Work instruction: Among the entries below, count the lines holding the string "will". Respond with the number alone.

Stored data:
****

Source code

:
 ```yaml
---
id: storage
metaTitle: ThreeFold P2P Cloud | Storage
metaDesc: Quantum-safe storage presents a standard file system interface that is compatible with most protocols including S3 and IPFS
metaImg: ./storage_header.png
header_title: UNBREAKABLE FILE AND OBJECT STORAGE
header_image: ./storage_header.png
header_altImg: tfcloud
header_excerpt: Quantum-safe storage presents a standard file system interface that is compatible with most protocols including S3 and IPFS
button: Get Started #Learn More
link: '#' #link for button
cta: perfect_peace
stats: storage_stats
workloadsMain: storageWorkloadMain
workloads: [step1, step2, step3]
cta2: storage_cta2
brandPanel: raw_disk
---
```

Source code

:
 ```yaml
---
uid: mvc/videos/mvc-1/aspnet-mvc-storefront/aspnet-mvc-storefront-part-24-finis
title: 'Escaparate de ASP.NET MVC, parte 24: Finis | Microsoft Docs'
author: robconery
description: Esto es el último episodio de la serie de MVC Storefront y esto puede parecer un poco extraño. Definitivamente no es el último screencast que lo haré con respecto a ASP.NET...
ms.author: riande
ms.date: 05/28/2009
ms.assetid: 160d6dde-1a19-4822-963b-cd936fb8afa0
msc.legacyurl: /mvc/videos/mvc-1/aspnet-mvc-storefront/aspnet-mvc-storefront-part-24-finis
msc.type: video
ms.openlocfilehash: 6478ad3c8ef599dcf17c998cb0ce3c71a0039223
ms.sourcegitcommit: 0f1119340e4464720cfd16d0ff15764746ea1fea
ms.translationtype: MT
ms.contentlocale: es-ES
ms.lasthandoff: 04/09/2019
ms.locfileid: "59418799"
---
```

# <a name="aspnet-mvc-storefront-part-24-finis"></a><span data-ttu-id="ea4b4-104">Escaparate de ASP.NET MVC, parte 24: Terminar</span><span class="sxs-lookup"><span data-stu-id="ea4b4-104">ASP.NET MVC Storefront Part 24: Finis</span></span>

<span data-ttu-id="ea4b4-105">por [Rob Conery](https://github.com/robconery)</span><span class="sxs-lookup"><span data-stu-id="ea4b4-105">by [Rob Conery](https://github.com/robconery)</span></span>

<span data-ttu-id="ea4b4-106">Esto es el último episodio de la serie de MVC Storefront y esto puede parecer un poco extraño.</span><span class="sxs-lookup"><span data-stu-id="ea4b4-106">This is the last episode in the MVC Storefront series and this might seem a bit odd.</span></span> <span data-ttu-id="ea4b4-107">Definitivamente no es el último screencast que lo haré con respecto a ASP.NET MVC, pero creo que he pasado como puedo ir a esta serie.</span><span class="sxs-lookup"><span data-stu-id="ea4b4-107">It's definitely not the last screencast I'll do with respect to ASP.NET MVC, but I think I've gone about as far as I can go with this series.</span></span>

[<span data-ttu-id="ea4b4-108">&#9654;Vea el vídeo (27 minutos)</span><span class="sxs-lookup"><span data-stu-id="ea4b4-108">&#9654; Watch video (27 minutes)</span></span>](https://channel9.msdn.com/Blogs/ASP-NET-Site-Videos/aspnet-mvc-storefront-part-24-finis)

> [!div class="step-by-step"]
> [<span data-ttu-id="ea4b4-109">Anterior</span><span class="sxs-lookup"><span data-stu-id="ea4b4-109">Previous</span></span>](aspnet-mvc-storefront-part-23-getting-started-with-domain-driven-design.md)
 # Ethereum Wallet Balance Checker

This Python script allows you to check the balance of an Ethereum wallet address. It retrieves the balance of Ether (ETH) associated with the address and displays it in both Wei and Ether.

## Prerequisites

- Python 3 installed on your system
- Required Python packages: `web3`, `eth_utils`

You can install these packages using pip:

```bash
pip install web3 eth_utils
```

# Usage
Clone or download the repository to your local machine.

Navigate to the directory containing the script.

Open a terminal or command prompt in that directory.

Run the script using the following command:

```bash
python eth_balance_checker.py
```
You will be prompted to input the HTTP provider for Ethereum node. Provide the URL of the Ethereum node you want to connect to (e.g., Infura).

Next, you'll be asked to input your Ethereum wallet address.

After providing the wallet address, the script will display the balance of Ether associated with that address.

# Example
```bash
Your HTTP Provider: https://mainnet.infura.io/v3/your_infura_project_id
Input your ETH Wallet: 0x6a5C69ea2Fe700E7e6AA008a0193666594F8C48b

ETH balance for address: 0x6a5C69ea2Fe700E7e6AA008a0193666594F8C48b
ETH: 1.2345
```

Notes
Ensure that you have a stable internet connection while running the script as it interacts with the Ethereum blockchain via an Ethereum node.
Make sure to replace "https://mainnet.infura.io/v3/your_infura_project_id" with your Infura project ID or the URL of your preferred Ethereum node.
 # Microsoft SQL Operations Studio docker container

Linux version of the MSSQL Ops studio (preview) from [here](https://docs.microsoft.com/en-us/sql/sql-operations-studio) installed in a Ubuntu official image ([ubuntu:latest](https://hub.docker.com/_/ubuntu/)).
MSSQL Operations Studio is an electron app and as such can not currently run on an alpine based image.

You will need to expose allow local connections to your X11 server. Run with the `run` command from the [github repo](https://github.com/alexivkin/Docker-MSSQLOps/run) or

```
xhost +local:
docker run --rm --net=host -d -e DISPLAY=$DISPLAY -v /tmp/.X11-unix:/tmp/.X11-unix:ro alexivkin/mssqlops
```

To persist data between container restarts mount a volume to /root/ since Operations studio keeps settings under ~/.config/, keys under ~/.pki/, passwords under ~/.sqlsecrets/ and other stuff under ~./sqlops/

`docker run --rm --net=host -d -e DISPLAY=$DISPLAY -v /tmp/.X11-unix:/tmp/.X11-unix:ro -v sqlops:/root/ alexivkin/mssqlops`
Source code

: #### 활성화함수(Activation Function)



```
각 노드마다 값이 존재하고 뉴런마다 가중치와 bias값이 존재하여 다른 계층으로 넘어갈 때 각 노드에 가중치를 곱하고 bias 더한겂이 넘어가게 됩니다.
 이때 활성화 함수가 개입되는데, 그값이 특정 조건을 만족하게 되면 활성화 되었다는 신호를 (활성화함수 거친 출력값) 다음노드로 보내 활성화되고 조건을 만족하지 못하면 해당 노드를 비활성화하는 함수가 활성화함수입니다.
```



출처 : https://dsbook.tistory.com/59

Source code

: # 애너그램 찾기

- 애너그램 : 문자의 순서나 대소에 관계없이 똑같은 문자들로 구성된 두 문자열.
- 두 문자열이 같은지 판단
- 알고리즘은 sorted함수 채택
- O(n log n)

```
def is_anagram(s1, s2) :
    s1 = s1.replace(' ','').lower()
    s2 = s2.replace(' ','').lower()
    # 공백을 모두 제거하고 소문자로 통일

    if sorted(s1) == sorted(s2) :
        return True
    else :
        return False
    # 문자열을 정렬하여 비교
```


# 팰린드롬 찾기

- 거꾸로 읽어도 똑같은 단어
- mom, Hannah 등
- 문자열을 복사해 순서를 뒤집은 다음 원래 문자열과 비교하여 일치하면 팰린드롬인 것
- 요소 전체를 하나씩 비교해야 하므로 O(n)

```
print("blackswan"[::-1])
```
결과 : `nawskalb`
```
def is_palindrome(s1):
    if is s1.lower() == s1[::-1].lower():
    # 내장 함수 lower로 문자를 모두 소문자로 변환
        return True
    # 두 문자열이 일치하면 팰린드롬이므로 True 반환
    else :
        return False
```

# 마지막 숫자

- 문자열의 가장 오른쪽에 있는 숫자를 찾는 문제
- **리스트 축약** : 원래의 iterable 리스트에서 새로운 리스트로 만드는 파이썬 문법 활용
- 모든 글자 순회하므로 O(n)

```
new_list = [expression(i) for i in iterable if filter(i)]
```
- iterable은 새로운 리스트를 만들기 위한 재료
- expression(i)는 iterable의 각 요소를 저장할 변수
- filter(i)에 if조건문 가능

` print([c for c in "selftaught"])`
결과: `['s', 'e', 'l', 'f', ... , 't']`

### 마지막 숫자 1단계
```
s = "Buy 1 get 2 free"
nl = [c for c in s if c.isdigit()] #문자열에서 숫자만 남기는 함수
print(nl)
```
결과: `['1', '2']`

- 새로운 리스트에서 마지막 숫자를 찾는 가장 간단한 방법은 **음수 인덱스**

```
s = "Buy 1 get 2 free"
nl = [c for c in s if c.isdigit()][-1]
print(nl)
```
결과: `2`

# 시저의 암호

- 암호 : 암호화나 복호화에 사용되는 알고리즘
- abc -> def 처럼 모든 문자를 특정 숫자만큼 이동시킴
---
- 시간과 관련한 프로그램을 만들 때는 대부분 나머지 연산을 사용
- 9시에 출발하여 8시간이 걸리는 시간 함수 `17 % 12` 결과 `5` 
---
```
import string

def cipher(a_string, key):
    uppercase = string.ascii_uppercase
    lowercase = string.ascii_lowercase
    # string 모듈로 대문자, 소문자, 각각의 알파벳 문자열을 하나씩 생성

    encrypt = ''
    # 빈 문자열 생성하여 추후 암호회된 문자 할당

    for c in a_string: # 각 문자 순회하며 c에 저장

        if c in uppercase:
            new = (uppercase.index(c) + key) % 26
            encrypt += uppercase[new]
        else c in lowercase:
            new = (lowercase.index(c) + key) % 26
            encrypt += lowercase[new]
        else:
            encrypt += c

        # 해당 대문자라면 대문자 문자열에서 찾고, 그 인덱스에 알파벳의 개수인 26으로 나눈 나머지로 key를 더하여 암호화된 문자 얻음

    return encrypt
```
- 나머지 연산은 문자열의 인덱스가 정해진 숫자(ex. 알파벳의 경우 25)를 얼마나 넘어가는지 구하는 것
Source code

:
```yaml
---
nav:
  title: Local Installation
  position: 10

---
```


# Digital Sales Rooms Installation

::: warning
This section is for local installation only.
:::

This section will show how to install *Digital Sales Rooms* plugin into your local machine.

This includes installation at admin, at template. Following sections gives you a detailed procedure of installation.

****

Solved problem: 4